Les exonérations accordées aux miniers coûtent cher au Trésor public

Aucun service de l’État ne dispose des statistiques fiables sur le volume de la production locale ou la quantité d’huiles pour automoteurs importées. Depuis 2013, la base imposable repose sur des estimations à l’absurde.

Refus de coopérer par des producteurs locaux et des importateurs que ce sont généralement des entreprises pétrolières commerciales ou prévarication des entités de contrôle et financières de l’État ? En tout cas, chaque service générateur de recettes de l’État y va avec ses calculs de probabilité. Pour la Direction générale des douanes et accises (DGDA), l’assiette imposable pour l’exercice 2017 sur les liquides pour freins hydrauliques et préparations lubrifiantes importés se chiffre à 18.3 milliards de francs. Le taux d’imposition sur les droits d’accises pour ce produit étant de 10 %, la DGDA escompte percevoir quelque 1.8 milliard à fin 2017.

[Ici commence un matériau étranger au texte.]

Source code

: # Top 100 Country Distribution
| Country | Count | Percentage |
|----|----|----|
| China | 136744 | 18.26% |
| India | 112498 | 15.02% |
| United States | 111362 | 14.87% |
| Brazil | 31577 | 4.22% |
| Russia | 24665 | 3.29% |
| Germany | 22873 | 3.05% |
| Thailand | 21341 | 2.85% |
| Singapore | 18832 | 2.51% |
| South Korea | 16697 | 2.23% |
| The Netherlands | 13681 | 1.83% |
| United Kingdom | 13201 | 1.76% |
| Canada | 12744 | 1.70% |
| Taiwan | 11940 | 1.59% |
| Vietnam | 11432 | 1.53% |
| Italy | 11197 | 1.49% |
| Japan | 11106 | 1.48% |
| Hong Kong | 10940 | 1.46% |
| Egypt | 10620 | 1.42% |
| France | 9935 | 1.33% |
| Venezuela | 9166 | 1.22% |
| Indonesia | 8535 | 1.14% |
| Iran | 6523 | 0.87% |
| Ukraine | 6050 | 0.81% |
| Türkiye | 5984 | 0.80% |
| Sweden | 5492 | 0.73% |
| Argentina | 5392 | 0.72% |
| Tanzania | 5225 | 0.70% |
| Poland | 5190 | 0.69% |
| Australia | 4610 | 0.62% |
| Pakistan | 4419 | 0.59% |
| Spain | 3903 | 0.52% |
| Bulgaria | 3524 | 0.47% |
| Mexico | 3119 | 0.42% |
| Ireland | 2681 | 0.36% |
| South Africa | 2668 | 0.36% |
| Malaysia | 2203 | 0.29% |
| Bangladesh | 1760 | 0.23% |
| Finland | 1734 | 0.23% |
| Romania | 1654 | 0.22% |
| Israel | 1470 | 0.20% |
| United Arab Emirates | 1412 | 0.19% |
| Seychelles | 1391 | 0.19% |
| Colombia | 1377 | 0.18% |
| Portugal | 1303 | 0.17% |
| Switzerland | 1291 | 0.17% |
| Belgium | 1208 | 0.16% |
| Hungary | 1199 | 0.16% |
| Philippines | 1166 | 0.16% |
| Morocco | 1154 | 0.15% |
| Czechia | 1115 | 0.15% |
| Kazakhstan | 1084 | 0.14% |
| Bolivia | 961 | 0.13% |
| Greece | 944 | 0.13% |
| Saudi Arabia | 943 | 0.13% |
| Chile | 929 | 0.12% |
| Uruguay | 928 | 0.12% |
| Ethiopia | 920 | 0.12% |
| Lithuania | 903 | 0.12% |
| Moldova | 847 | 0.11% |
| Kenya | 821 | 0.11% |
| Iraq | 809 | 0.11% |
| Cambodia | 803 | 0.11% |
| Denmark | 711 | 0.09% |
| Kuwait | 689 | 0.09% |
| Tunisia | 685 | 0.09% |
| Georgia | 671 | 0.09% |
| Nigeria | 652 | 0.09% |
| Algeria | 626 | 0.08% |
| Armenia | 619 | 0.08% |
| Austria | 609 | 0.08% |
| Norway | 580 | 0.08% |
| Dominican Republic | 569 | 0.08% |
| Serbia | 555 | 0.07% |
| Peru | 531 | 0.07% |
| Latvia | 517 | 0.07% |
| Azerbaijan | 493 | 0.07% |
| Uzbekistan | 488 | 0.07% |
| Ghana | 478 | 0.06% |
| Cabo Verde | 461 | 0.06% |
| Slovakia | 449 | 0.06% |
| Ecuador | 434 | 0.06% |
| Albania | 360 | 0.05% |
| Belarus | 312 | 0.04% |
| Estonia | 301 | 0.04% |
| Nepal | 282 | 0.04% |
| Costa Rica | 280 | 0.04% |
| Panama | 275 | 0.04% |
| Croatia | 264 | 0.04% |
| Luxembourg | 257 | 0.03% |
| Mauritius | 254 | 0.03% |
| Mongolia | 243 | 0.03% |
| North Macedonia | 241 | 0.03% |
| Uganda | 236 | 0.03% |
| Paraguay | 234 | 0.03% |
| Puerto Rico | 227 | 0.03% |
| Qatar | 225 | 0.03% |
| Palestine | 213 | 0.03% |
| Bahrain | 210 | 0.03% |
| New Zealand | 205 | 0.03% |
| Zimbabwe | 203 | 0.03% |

En 2016, les liquides pour freins hydrauliques et préparations lubrifiantes importés avaient rapporté plus de 1.2 milliards de francs à la douane congolaise sur des assignations de l’ordre de plus de 314 millions de francs, soit un taux de réalisation de 402,6 %. En 2015, la DGDA a réalisé une contreperformance d’environ 30 % avec des recettes d’un peu plus de 1 milliard de francs sur des prévisions de plus de 3 milliards. En 2014, se fondant sur aucune projection fiable, la douane a dépassé de 37 % ses assignations et réalisé, en numéraires, plus de 577 millions de francs des recettes contre des prévisions de 420 millions. Pour ce qui est des huiles de graissage et lubrifiants importés, la Direction générale des douanes et accises a décidé de ne pas avancer la moindre prévision dans le budget 2017. Pourtant, en 2014, elle avait perçu plus de 217 millions de francs sur ces produits contre des prévisions de plus de 240 millions de francs, soit un taux de réalisation de 90,2 %. Les recettes des droits d’accises sur les huiles de graissage et les lubrifiants importés ont cependant périclité en 2015. Pour des projections de 72.8 milliards de francs, les recettes n’ont été que de 1. 3 milliard, soit 1,9 % de taux de réalisation. La douane a plus que doublé ses prévisions en recettes en 2016, avec un taux de perception de 267,6 % pour un montant de plus de 3,7 milliards contre des assignations de 1.4 milliard de francs.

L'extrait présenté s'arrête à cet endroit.